Dan tantangan masih ada: Sebelas kota di China melaporkan tingkat polusi udara tahun lalu yang melebihi pedoman WHO sebanyak 10 kali atau lebih. Yang terburuk adalah Hotan, Xinjiang.

Peneliti IQAir menganalisis data dari lebih dari 30.000 stasiun pemantauan kualitas udara dan sensor di 134 negara, wilayah, dan daerah yang dipersengketakan. Beberapa stasiun pemantauan ini dijalankan oleh lembaga pemerintah, sementara yang lain diawasi oleh organisasi nirlaba, sekolah, perusahaan swasta, dan ilmuwan warga.

Ada kesenjangan besar dalam pemantauan kualitas udara di tingkat tanah di Afrika dan Timur Tengah, termasuk di wilayah-wilayah di mana data satelit menunjukkan beberapa tingkat polusi udara tertinggi di Bumi.

Saat IQAir bekerja untuk menambahkan data dari lebih banyak kota dan negara di tahun-tahun mendatang, “yang terburuk mungkin belum datang dalam hal apa yang sedang kita ukur,” kata Dolphin Hammes.

Meskipun Amerika Utara adalah salah satu wilayah yang paling bersih di dunia, pada tahun 2023 kebakaran hutan membakar 4 persen hutan Kanada, sebuah area sekitar setengah ukuran Jerman, dan secara signifikan merusak kualitas udara.

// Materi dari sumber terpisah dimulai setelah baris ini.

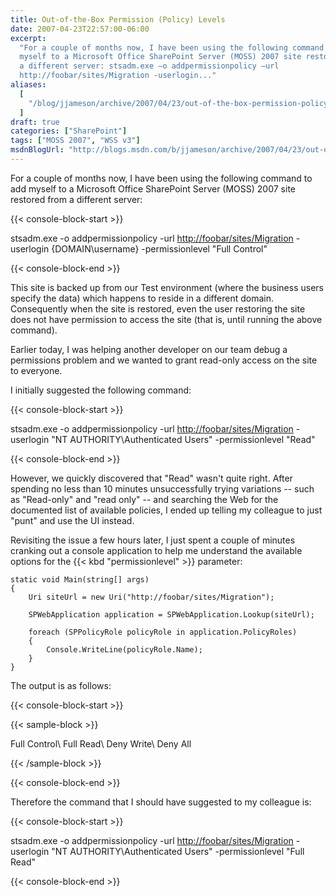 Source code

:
 ```yaml
---
title: Out-of-the-Box Permission (Policy) Levels
date: 2007-04-23T22:57:00-06:00
excerpt:
  "For a couple of months now, I have been using the following command to add
  myself to a Microsoft Office SharePoint Server (MOSS) 2007 site restored from
  a different server: stsadm.exe –o addpermissionpolicy –url
  http://foobar/sites/Migration -userlogin..."
aliases:
  [
    "/blog/jjameson/archive/2007/04/23/out-of-the-box-permission-policy-levels.aspx",
  ]
draft: true
categories: ["SharePoint"]
tags: ["MOSS 2007", "WSS v3"]
msdnBlogUrl: "http://blogs.msdn.com/b/jjameson/archive/2007/04/23/out-of-the-box-permission-policy-levels.aspx"
---
```


For a couple of months now, I have been using the following command to add
myself to a Microsoft Office SharePoint Server (MOSS) 2007 site restored from a
different server:

{{< console-block-start >}}

stsadm.exe -o addpermissionpolicy -url
[http://foobar/sites/Migration](http://foobar/sites/Migration) -userlogin
{DOMAIN\username} -permissionlevel "Full Control"

{{< console-block-end >}}

This site is backed up from our Test environment (where the business users
specify the data) which happens to reside in a different domain. Consequently
when the site is restored, even the user restoring the site does not have
permission to access the site (that is, until running the above command).

Earlier today, I was helping another developer on our team debug a permissions
problem and we wanted to grant read-only access on the site to everyone.

I initially suggested the following command:

{{< console-block-start >}}

stsadm.exe -o addpermissionpolicy -url
[http://foobar/sites/Migration](http://foobar/sites/Migration) -userlogin "NT
AUTHORITY\Authenticated Users" -permissionlevel "Read"

{{< console-block-end >}}

However, we quickly discovered that "Read" wasn't quite right. After spending no
less than 10 minutes unsuccessfully trying variations -- such as "Read-only" and
"read only" -- and searching the Web for the documented list of available
policies, I ended up telling my colleague to just "punt" and use the UI instead.

Revisiting the issue a few hours later, I just spent a couple of minutes
cranking out a console application to help me understand the available options
for the {{< kbd "permissionlevel" >}} parameter:

```
static void Main(string[] args)
{
    Uri siteUrl = new Uri("http://foobar/sites/Migration");

    SPWebApplication application = SPWebApplication.Lookup(siteUrl);

    foreach (SPPolicyRole policyRole in application.PolicyRoles)
    {
        Console.WriteLine(policyRole.Name);
    }
}
```

The output is as follows:

{{< console-block-start >}}

{{< sample-block >}}

Full Control\ Full Read\ Deny Write\ Deny All

{{< /sample-block >}}

{{< console-block-end >}}

Therefore the command that I should have suggested to my colleague is:

{{< console-block-start >}}

stsadm.exe -o addpermissionpolicy -url
[http://foobar/sites/Migration](http://foobar/sites/Migration) -userlogin "NT
AUTHORITY\Authenticated Users" -permissionlevel "Full Read"

{{< console-block-end >}}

Biasanya, daftar kota-kota paling tercemar di Amerika Utara didominasi oleh Amerika Serikat. Tetapi tahun lalu, 13 posisi teratas semuanya ditempati oleh kota-kota Kanada, banyak di antaranya berada di Alberta.

MEMBACA  Mediazona mengonfirmasi identitas lebih dari 40.000 tentara Rusia yang tewas di Ukraina.

Di Amerika Serikat, kota-kota di Upper Midwest dan negara bagian Mid-Atlantic juga mendapat jumlah polusi PM2.5 yang signifikan dari asap kebakaran hutan yang melayang melintasi perbatasan.

Bukan hanya paparan kronis terhadap polusi udara yang merugikan kesehatan manusia. Bagi orang yang rentan seperti yang sangat muda dan tua, atau mereka dengan penyakit bawaan, menghirup jumlah besar polusi partikulat halus selama beberapa jam atau hari kadang-kadang bisa mematikan. Sekitar 1 juta kematian prematur per tahun dapat dikaitkan dengan paparan PM2.5 jangka pendek, menurut sebuah studi global terbaru yang diterbitkan di The Lancet Planetary Health.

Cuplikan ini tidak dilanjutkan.